Going viral occurs when the general public becomes so amazed by a particular item that individuals feel the need to share it with those they know. As one person shares it with others who then share with still more, potentially millions of people become exposed to the stimulus.
Going viral can occur by accident, but it also can happen by intent, if done properly. That doesn’t mean everything intended to go viral will, but there is a science behind going viral that helps to explain its causes.
Strong Emotions Elicit Viral Responses
Whether it’s a video clip, a photograph, a news item, or some other bit of information, studies show the items that arouse strong emotions generate the most attention and go viral. People generally gravitate toward stimuli that elicit strongly positive emotional responses, such as laughter, amusement and amazement.
Less desirable – but still effective – are stimuli that evoke anger, disgust, outrage and other negative emotions. Videos of criminal acts or police brutality, for example, can evoke negative emotions and be shared to the point of becoming viral. When used properly, negative-based viral content can be as effective as content that evokes positive emotions.

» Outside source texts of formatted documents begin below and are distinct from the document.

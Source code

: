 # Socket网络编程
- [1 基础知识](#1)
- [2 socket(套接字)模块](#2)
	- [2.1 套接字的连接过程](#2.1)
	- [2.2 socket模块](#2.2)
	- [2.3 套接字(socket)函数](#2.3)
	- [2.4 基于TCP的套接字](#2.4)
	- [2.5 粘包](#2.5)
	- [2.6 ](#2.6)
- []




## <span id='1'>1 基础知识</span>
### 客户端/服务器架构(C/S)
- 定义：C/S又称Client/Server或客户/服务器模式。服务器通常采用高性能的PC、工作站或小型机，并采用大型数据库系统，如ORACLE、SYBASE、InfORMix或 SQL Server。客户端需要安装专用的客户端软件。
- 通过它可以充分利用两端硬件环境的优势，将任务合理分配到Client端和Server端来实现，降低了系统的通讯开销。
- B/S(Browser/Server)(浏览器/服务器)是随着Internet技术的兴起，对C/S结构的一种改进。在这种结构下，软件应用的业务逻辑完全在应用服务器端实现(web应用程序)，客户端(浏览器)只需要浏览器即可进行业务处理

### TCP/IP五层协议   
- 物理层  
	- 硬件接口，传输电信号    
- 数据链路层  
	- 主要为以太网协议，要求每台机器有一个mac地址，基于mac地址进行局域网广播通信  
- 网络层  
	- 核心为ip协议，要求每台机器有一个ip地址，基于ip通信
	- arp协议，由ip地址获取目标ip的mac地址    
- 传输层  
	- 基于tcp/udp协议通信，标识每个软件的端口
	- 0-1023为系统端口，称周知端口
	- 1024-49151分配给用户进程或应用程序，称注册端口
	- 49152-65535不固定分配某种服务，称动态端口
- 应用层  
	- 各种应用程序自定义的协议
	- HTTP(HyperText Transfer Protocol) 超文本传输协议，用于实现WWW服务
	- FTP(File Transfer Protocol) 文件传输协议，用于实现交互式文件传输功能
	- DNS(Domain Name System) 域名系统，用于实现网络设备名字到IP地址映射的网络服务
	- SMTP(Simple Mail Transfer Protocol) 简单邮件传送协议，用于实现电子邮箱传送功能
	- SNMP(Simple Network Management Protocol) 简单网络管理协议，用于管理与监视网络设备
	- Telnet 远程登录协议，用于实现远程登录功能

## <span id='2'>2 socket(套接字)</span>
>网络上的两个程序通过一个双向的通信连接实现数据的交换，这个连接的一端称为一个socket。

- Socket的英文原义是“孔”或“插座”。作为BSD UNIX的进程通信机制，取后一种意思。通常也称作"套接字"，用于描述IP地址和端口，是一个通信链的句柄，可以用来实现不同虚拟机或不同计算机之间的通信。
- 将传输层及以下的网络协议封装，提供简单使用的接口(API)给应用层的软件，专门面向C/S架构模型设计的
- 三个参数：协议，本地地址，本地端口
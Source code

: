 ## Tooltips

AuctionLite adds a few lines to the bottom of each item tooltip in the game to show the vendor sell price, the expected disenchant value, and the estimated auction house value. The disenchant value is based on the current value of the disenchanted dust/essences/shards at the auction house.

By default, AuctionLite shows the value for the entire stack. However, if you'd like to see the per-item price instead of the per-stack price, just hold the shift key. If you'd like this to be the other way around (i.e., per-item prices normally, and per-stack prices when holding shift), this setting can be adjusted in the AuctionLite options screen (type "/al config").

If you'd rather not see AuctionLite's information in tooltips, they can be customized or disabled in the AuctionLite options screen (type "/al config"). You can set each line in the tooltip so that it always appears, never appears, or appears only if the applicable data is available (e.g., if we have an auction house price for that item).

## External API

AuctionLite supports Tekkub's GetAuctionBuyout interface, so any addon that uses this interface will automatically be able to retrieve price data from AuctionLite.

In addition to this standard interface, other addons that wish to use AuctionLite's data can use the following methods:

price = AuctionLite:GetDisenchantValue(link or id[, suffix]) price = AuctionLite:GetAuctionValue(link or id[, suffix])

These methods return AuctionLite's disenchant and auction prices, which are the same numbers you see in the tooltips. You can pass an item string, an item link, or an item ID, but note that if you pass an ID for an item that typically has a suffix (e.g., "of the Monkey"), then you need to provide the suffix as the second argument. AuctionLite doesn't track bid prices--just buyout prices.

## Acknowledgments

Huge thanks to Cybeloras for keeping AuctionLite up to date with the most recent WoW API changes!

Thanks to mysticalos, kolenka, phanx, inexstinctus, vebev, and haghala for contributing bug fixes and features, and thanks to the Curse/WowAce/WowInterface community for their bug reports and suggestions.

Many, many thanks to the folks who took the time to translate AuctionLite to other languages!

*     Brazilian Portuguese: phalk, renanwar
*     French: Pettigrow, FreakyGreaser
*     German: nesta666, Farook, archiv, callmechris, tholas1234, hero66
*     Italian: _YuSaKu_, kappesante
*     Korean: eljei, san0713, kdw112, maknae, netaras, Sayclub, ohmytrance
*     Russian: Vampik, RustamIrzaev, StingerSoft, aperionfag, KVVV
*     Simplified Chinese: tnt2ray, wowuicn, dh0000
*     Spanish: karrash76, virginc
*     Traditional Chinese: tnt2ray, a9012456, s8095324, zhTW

Scientific Study of Emotion and Going Viral
Researchers with the National Science Foundation recently examined the properties of viral content among 256 participants. The researchers showed videos that spanned a range of emotional content, from very humorous to extremely outrageous, and included videos with neutral content such as basket weaving. The videos that elicited emotional responses already had established themselves as viral content.
Likelihood of going viral:
- Humor and other positive emotional content is best.
- Content eliciting negative emotional responses are effective, but less so than positive content.
- Neutral content stands virtually no chance of going viral.
The test subjects who viewed cute and humorous content indicated the greatest likelihood of sharing that content with others. Those who had seen negative content also were likely to share it with others, but to a lesser degree than those who had seen content that aroused positive emotions. Still, the negative content proved much more likely to go viral than neutral content.
The study concluded that content arousing positive emotions are most effective, such as a great sports video. Although less effective, content that arouses negative emotions remain more effective and stand a much better chance of going viral than content that is neutral. Without an emotional response, people just won’t share content with others.
Effective Uses of Viral Content
Viral content is a powerful message carrier. Much like word of mouth, viral content has the stamp of approval from individuals that others know and trust. That stamp of approval from known and trusted people gives viral content a greater sense of legitimacy among consumers and others.
Marketers and public relations specialists in particular strive to obtain viral status for their efforts in the digital realm. Viral content can help define branding, create an image, launch careers, and influence people to take action. It also can have negative effects. For better or worse, going viral made Justin Bieber famous, made millions adore a little girl and her cow, and brought shame to an Oklahoma University fraternity for a racist chant.